Para falar da consciência, Paulo Freire parte das relações dialéticas consciênciamundo. Para ele, consciência e mundo se dão simultaneamente, não havendo uma anterioridade de uma em relação ao outro. A consciência é relativa ao mundo e o mundo relativo à consciência. Isto implica que os homens e as mulheres são consciência de si e do mundo. O homem e a mulher são todo consciência.

A consciência, na perspectiva freireana, está sempre intencionada ao mundo, sendo sempre consciência de algo. Essa é a essência da consciência. Assim, a consciência é dinâmica e não um “compartimento vazio que se enche”, como propõe a educação bancária (FREIRE, 2002).

Simões Jorge (1979, p.39-40) escreve que: Na reflexão de Paulo Freire sobre a consciência, a consciência do mundo e a consciência de si vão crescendo, juntamente, num movimento dialético. A consciência é, como consciência, pelas suas relações com outras consciências: daqui que ela implica, necessariamente, uma relação com outra
consciência.

É a intersubjetividade das consciências. (...) É, pelo diálogo, que as consciências se colocam na contemplação do mundo, vão ao mundo, e comunicam-se. Neste sentido, para Freire o diálogo assume papel fundamental na constituição da consciência, pois esta é essencialmente dialógica pelas relações estabelecidas com os outros e com o mundo. No diálogo, a tomada de consciência se transforma em conscientização. Para Paulo Freire, é no diálogo e na comunhão que os homens e as mulheres se conscientizam. O diálogo é a chave para a conscientização e a humanização dos homens, das mulheres e do mundo. Nas palavras de Simões Jorge (1979, p. 55),

Este é, pois, o objetivo da conscientização: o homem, aprofundando-se na realidade, conhecendo-a criticamente, assumindo consciência crítica da mesma, se empenha em tornar mais humana esta realidade na qual e com a qual ele vive através de atos seus. A conscientização se torna, assim, o dado basilar na transformação do homem e do mundo, na libertação do oprimido e na destruição da opressão. Por ela o homem e o mundo se tornarão mais humanos: o mundo será, realmente, o mundo: o lugar de encontro dos homens.

A consciência do homem está, assim, “dentro do mundo”, havendo a dialética homem-mundo. Os homens e as mulheres se conscientizam mediatizados pelo mundo. A noção da construção do conhecimento de ambos têm o mesmo ponto de partida e de chegada. Freire aponta como ponto de partida as necessidades populares e Vygotsky, os conhecimentos espontâneos; os dois apontam o conhecimento científico como ponto de chegada.

Paulo Freire aponta o conhecimento como produto das relações entre os seres humanos e destes com o mundo.
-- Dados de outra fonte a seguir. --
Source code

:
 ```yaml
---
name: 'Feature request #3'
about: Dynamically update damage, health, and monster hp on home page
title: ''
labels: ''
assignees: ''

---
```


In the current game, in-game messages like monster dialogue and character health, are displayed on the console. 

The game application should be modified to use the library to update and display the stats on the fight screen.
Os seres humanos devem buscar respostas para os desafios encontrados nestas relações. Para isso devem reconhecer a questão, compreendê-la e imaginar formas de respondê-la adequadamente. Daí outras questões
se colocam e novos desafios aparecem. Assim se constitui o conhecimento, ou seja, a
partir das necessidades humanas. Conhecer, na teoria freireana, é uma aventura pessoal num contexto social. Paulo Freire aponta ainda o conhecimento relacional. Diz ele (2001, p. 53):

O envolvimento necessário da curiosidade humana gera, indiscutivelmente, achados que, no fundo, são ora objetos cognoscíveis em processo de desvelamento, ora o próprio processo relacional, que abre possibilidades aos sujeitos da relação da produção de inter-conhecimentos.

O conhecimento relacional, no fundo, inter-relacional, “molhado” de intuições, adivinhações, desejos, aspirações, dúvidas, medo a que não falta, porém, razão também, tem qualidade diferente do conhecimento que se tem do objeto apreendido na sua substantividade pelo esforço da curiosidade epistemológica.
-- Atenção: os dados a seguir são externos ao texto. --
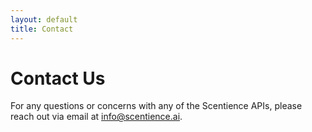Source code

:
 ```yaml
---
layout: default
title: Contact
---
```


# Contact Us

For any questions or concerns with any of the Scentience APIs, please reach out via email at [info@scentience.ai](info@scentience.ai).


<!-- <form>
    <label for="name">Name:</label>
    <input type="text" id="name" name="name">
    <label for="message">Message:</label>
    <textarea id="message" name="message"></textarea>
    <button type="submit">Send</button>
</form>

*(Note: This is a static form demo; add a backend like Formspree for real submissions.)* -->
Estou convencido, porém, de que a finalidade diferente deste conhecimento chamado relacional, em face, por exemplo, do que posso ter da mesa em que escrevo e de suas relações com objetos que compõem minha sala de trabalho com que e em que me ligo com as coisas, as pessoas, em que escrevo, leio, falo não lhe nega o status de conhecimento.

Para Vygotsky a relação entre aprendizagem e desenvolvimento remete ao entendimento da relação entre os conceitos científicos e os conceitos espontâneos da
criança. Para ele (1991b), o aprendizado se dá tanto na direção ascendente quanto na
descendente. Na ascendência, o vetor indica a ação dos conceitos espontâneos, abrindo caminho para os conceitos científicos, enquanto, na descendência, indica a influência dos conceitos científicos sobre o conhecimento cotidiano, fornecendo as estruturas para o desenvolvimento ascendente do mesmo, sempre numa relação dialética.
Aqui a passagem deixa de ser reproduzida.